Il est également important de noter que l’article 1720 du même code stipule que le bailleur est tenu de délivrer la chose en bon état de réparation de toute espèce. Cela signifie que le bailleur ne peut pas se soustraire à cette obligation par le biais d’une clause limitative de responsabilité.

Ainsi, le manquement des consorts [N] à leur obligation de délivrance a été établi, ce qui engage leur responsabilité contractuelle.

Quelles sont les conséquences de la résolution du bail commercial ?

La résolution d’un contrat, selon l’article 1224 du Code civil, peut résulter de l’application d’une clause résolutoire, d’une notification du créancier au débiteur, ou d’une décision de justice en cas d’inexécution suffisamment grave.

L’article 1228 précise que le juge peut, selon les circonstances, constater ou prononcer la résolution du contrat, ordonner son exécution, ou allouer des dommages et intérêts.

En l’espèce, la SAS Gogi House a demandé la résolution judiciaire du bail en raison du manquement des bailleurs à leur obligation de délivrance. Ce manquement a été jugé suffisamment grave pour justifier la résolution du contrat aux torts exclusifs des bailleurs.

L’article 1229 indique que la résolution met fin au contrat, et que la date d’effet peut être fixée par le juge. Dans ce cas, la résolution a été prononcée rétroactivement à la date de prise d’effet du bail, soit le 8 août 2019, ce qui a des implications sur les obligations des parties, notamment en ce qui concerne les arriérés de loyers.

Comment évaluer le préjudice subi par la SAS Gogi House ?

La SAS Gogi House a sollicité des dommages et intérêts pour perte de gain, s’élevant à 104 222 euros, en se basant sur un bilan prévisionnel établi par un expert-comptable.

L’article 1228 du Code civil permet au juge d’allouer des dommages et intérêts dans le cadre de la résolution d’un contrat. Cependant, la réparation d’un préjudice doit être mesurée à la chance perdue, et ne peut pas être égale à l’entièreté de l’avantage qu’aurait procuré cette chance.
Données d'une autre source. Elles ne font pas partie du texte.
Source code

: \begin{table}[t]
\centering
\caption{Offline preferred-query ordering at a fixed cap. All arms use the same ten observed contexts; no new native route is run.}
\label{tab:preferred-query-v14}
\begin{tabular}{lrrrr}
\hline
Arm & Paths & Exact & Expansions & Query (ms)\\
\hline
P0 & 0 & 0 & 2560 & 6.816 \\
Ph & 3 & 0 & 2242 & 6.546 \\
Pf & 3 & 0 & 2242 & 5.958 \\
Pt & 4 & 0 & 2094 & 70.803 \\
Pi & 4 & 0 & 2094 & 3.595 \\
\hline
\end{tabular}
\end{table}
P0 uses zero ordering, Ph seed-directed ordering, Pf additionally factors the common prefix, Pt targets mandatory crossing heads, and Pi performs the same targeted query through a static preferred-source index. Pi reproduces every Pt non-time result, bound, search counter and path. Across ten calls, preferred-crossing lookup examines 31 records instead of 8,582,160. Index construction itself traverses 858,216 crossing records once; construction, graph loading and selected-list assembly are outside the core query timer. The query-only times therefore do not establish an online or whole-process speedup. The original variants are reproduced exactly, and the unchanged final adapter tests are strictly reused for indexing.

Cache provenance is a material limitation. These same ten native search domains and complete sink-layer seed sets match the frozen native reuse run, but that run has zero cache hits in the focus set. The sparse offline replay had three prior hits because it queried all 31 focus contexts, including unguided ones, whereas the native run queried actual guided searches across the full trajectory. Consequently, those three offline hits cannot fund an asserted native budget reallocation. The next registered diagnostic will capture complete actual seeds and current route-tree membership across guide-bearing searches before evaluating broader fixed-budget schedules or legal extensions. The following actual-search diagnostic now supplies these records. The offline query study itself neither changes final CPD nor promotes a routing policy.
Dans cette affaire, bien que le manquement des consorts [N] ait privé la SAS Gogi House de la possibilité d’exploiter son activité, le tribunal a pris en compte d’autres facteurs qui peuvent influencer le résultat d’exploitation, tels que la concurrence et la conjoncture économique.

Ainsi, le préjudice a été évalué à 25 000 euros, correspondant à 25 % du résultat net d’exploitation estimé par l’expert-comptable, ce qui reflète une approche prudente et équilibrée dans l’évaluation du préjudice.

Quelles sont les implications de la nullité du commandement de payer ?

La SAS Gogi House a demandé la nullité du commandement de payer délivré le 7 avril 2020, en raison du manquement des bailleurs à leur obligation de délivrance.

Il est établi qu’un commandement de payer visant des sommes qui ne sont pas dues encourt la nullité. En l’espèce, le manquement grave des consorts [N] à leur obligation de délivrance a entraîné la résolution du bail à la date de sa conclusion, rendant les sommes visées dans le commandement de payer sans objet.

Ainsi, le tribunal a prononcé la nullité du commandement de payer, ce qui signifie que la SAS Gogi House n’est pas tenue de régler les loyers réclamés, renforçant ainsi la protection des droits du preneur face à un bailleur qui n’a pas respecté ses obligations contractuelles.

Cette décision souligne l’importance de l’obligation de délivrance dans le cadre des baux commerciaux et les conséquences juridiques qui en découlent en cas de manquement.